### WORK TO BE COMPLETED
From the records below, return every line containing the word "upstream".

### MATERIAL FOR THE TASK
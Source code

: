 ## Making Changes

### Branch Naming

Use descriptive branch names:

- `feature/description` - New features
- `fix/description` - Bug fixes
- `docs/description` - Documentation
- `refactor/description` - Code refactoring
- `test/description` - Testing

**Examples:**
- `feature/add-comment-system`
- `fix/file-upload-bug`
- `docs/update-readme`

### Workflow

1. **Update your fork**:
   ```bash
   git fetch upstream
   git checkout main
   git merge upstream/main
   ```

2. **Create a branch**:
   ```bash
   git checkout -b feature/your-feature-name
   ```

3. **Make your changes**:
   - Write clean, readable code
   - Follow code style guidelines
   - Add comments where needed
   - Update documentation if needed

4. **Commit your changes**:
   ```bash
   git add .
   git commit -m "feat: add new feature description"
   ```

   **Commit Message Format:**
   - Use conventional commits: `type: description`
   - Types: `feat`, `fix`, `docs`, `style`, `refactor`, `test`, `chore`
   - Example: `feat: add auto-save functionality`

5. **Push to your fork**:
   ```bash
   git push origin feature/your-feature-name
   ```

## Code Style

### SOLUTION FOR THIS EXERCISE
   git fetch upstream
   git merge upstream/main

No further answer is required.